Guan Tao, former director of the international payments department of China’s State Administration of Foreign Exchange and now chief global economist at BOC International (China), also said Beijing should ready itself for decoupling.
“We have to mentally prepare that the United States could expel China from the dollar settlement system,” he told Reuters.
In a report he co-authored last month, Guan called for increased use of China’s yuan settlement system, Cross-Border Interbank Payment System, in global trade. Most of China’s cross-border transactions are settled in dollars via the SWIFT system, which some say leaves it vulnerable.
RENEWED PUSH
After a five-year lull, Beijing is reviving its push to globalise the yuan.
The PBOC’s Shanghai head office last month urged financial institutions to expand yuan trade and prioritise local currency use in direct investment.
Central bank chief Yi Gang said in remarks published on Sunday that yuan internationalisation is proceeding well, with cross-border settlements growing 36.7% in the first half of 2020 from a year earlier.
Still, internationalisation is hampered by China’s own stringent capital controls. It could also face resistance from countries that have criticised China on matters ranging from the coronavirus to its clampdown on Hong Kong.
The yuan’s share of global foreign exchange reserves surpassed 2% in the first quarter, Yi said. It also beat the Swiss franc in June to be the fifth most-used currency for international payments, with a share of 1.76%, according to SWIFT.
One way to accelerate cross-border settlement would be to price some exports in renminbi, such as a possible coronavirus vaccine, suggested Tommy Xie, head of Greater China research at OCBC Bank in Singapore.

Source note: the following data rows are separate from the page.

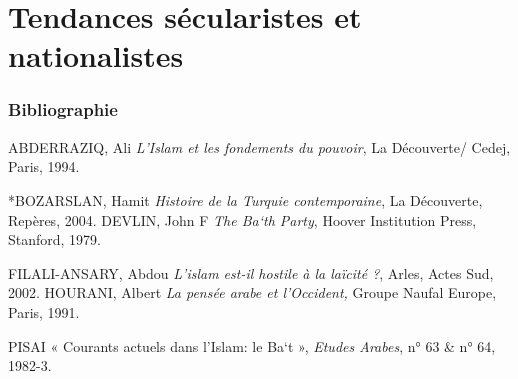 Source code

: 
\chapter{{Tendances sécularistes et nationalistes}}
 
 \subsection{Bibliographie}
 
  ABDERRAZIQ, Ali \emph{L'Islam et les fondements du pouvoir}, La
  Découverte/ Cedej, Paris, 1994.
 
*BOZARSLAN, Hamit \emph{Histoire de la Turquie contemporaine}, La
Découverte, Repères, 2004. DEVLIN, John F \emph{The Ba`th Party}, Hoover
Institution Press, Stanford, 1979.

FILALI-ANSARY, Abdou \emph{L'islam est-il hostile à la laïcité ?},
Arles, Actes Sud, 2002. HOURANI, Albert \emph{La pensée arabe et
l'Occident,} Groupe Naufal Europe, Paris, 1991.

PISAI « Courants actuels dans l'Islam: le Ba`t », \emph{Etudes Arabes},
n° 63 \& n° 64, 1982-3.
 


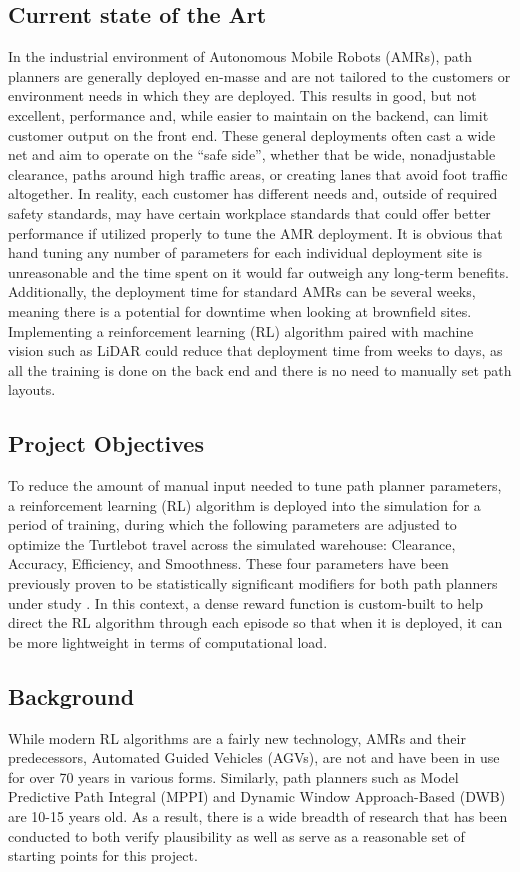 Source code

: \documentclass[conference]{IEEEtran}
\begin{document}
    \subsection{Current state of the Art}
    In the industrial environment of Autonomous Mobile Robots (AMRs), path planners are generally deployed en-masse and are not tailored to the
    customers or environment needs in which they are deployed. This results in good, but not excellent, performance and, while easier to maintain on
    the backend, can limit customer output on the front end. These general deployments often cast a wide net and aim to operate on the ``safe side'',
    whether that be wide, nonadjustable clearance, paths around high traffic areas, or creating lanes that avoid foot traffic altogether. In reality,
    each customer has different needs and, outside of required safety standards, may have certain workplace standards that could offer better
    performance if utilized properly to tune the AMR deployment. It is obvious that hand tuning any number of parameters for each individual
    deployment site is unreasonable and the time spent on it would far outweigh any long-term benefits. Additionally, the deployment time for
    standard AMRs can be several weeks, meaning there is a potential for downtime when looking at brownfield sites. Implementing a reinforcement
    learning (RL) algorithm paired with machine vision such as LiDAR could reduce that deployment time from weeks to days, as all the training is
    done on the back end and there is no need to manually set path layouts.
    
    \subsection{Project Objectives}
    To reduce the amount of manual input needed to tune path planner parameters, a reinforcement learning (RL) algorithm is deployed into the simulation for a period of
    training, during which the following parameters are adjusted to optimize the Turtlebot travel across the simulated warehouse: Clearance, Accuracy,
    Efficiency, and Smoothness. These four parameters have been previously proven to be statistically significant modifiers for both path planners 
    under study \cite{b1} \cite{b2}. In this context, a dense reward function is custom-built to help direct the RL algorithm through each episode so
    that when it is deployed, it can be more lightweight in terms of computational load.

    \subsection{Background}
    While modern RL algorithms are a fairly new technology, AMRs and their predecessors, Automated Guided Vehicles (AGVs), are not and have been in
    use for over 70 years in various forms. Similarly, path planners such as Model Predictive Path Integral (MPPI) and Dynamic Window Approach-Based
    (DWB) are 10-15 years old. As a result, there is a wide breadth of research that has been conducted to both verify plausibility as well as serve
    as a reasonable set of starting points for this project.
        
\end{document}
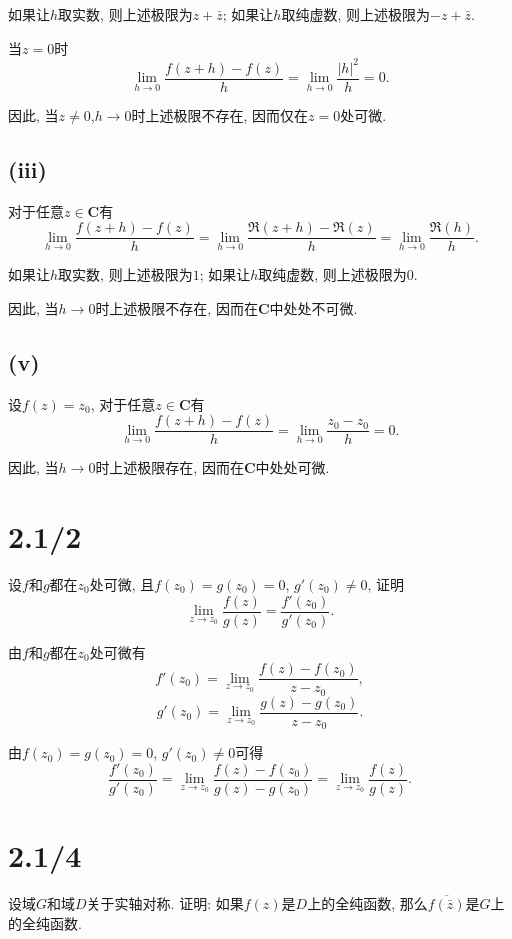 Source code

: \documentclass[11pt,a4paper]{article}
\begin{document}
如果让$h$取实数, 则上述极限为$z+\bar{z}$; 如果让$h$取纯虚数, 则上述极限为$-z+\bar{z}$.

当$z=0$时
$$\lim_{h\to0}\frac{f(z+h)-f(z)}{h}=\lim_{h\to0}\frac{|h|^2}{h}=0.$$

因此, 当$z\neq0$,$h\to0$时上述极限不存在, 因而仅在$z=0$处可微.

\subsection*{(iii)}

对于任意$z\in\mathbf{C}$有
$$\lim_{h\to0}\frac{f(z+h)-f(z)}{h}=\lim_{h\to0}\frac{\Re(z+h)-\Re(z)}{h}=\lim_{h\to0}\frac{\Re(h)}{h}.$$

如果让$h$取实数, 则上述极限为$1$; 如果让$h$取纯虚数, 则上述极限为$0$.

因此, 当$h\to0$时上述极限不存在, 因而在$\mathbf{C}$中处处不可微.

\subsection*{(v)}

设$f(z)=z_0$, 对于任意$z\in\mathbf{C}$有
$$\lim_{h\to0}\frac{f(z+h)-f(z)}{h}=\lim_{h\to0}\frac{z_0-z_0}{h}=0.$$

因此, 当$h\to0$时上述极限存在, 因而在$\mathbf{C}$中处处可微.

\section{2.1/2}
\begin{problem}
  设$f$和$g$都在$z_0$处可微, 且$f(z_0)=g(z_0)=0$, $g'(z_0)\neq 0$, 证明
  $$\lim_{z\to z_0}\frac{f(z)}{g(z)}=\frac{f'(z_0)}{g'(z_0)}.$$
\end{problem}

由$f$和$g$都在$z_0$处可微有
$$f'(z_0)=\lim_{z\to z_0}\frac{f(z)-f(z_0)}{z-z_0},$$
$$g'(z_0)=\lim_{z\to z_0}\frac{g(z)-g(z_0)}{z-z_0}.$$

由$f(z_0)=g(z_0)=0$, $g'(z_0)\neq 0$可得
$$\frac{f'(z_0)}{g'(z_0)}=\lim_{z\to z_0}\frac{f(z)-f(z_0)}{g(z)-g(z_0)}=\lim_{z\to z_0}\frac{f(z)}{g(z)}.$$

\section{2.1/4}
\begin{problem}
  设域$G$和域$D$关于实轴对称. 证明: 如果$f(z)$是$D$上的全纯函数, 那么$\overline{f(\bar{z})}$是$G$上的全纯函数.
\end{problem}
\end{document}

Another is to use a proposed digital yuan in cross-border transactions on the back of currency swaps between central banks, bypassing systems such as SWIFT, said Ding Jianping, finance professor at Shanghai University of Finance and Economics.
China has fast-tracked plans to develop a sovereign digital currency, while the PBOC has been busy signing currency swap deals with foreign counterparts.
Shuang Ding of Standard Chartered said Beijing has no choice but to prepare for Washington’s “nuclear option” of kicking China out of the dollar system.
“Beijing cannot afford to be thrown into disarray when sanctions indeed befall China,” he said.